Il y a le trottoir, et sur ce trottoir il y a vous, en mouvement. Votre lecteur audio portatif est dans la poche de votre manteau, vos écouteurs sont bien enfoncés dans vos oreilles, et dans ces écouteurs il y a votre chanson préférée, ou en tout cas quelque chose que vous aimez beaucoup. Et à cause de cette chanson, vous avez l’impression de marcher un peu plus vite, d’être un peu plus vivant. Vous vous sentez même un tout petit peu plus beau. Vous vous sentez aussi un tout petit peu comme un cliché, mais ce n’est pas grave. En ce moment, vous avez votre propre bande sonore – vous êtes le héros d’un touchant film indépendant, et ce film, il est très, très bon, et s’il n’est pas nominé pour un prix Génie, ce sera un scandale.

Et donc vous marchez, et vous avez l’impression d’être Richard Ashcroft dans le vidéo de Bittersweet Symphony. Vous ne bousculez personne, bien sûr, vous n’êtes pas un voyou, mais de toute façon les gens que vous croisez semblent s’écarter d’eux-mêmes, impressionnés par votre démarche charismatique et votre vitesse pure.
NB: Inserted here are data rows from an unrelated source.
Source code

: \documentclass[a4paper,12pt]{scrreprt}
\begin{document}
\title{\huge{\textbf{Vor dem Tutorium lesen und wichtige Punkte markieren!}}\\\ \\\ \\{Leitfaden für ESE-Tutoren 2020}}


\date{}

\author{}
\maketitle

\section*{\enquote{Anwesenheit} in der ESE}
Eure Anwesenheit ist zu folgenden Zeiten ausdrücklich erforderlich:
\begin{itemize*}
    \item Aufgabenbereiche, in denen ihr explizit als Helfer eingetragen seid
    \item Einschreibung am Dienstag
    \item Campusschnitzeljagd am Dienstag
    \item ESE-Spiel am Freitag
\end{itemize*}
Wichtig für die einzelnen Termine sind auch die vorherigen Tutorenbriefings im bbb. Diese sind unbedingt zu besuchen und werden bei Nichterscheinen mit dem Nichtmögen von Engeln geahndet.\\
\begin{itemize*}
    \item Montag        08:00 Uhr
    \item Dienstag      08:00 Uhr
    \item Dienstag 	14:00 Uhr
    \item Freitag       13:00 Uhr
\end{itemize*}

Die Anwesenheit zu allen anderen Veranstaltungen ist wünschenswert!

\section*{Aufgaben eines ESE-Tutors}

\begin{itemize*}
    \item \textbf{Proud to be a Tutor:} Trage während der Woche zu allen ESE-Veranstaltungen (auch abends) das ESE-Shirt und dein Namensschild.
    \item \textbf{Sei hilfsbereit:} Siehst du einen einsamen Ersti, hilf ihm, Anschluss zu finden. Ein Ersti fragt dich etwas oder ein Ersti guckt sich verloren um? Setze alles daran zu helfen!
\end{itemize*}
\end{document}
Où allez-vous comme ça? Cela n’a pas vraiment d’importance. Peut-être à un rendez-vous important, peut-être au dépanneur. Quoi qu’il en soit, quelque chose de majeur va se produire, vous le sentez. À moins que ce ne soit ce moment précis qui est important? Possible aussi. En fait, en ce moment, avec votre lecteur audio portatif dans votre manteau et vos écouteurs dans vos oreilles et votre chanson préférée qui martèle vos tympans, tout est possible. Vous êtes une comète, et vous annoncez de grandes choses.

Paru dans le cadre de la chronique Actuelités, La Presse, samedi 19 novembre 2005

9 986: Si vous travaillez à la maison, les gens qui vous appellent le matin ont peur de vous réveiller jusqu’à au moins 10h30

Franchement, la chose est un peu insultante. Que pensent ces personnes qui commencent leur appel par un timide «J’espère que je ne te/vous réveille pas»? Que vous somnoliez devant Coup de pouce télé? Que les contrats se font rares? Que vous n’avez pas encore compris à qui il appartient, l’avenir? Pfff. Que de préjugés le travailleur autonome moderne doit encore affronter! En 2005, on pourrait pourtant s’attendre à ce que, collectivement, nous ayons dépassé ces choquantes présuppositions.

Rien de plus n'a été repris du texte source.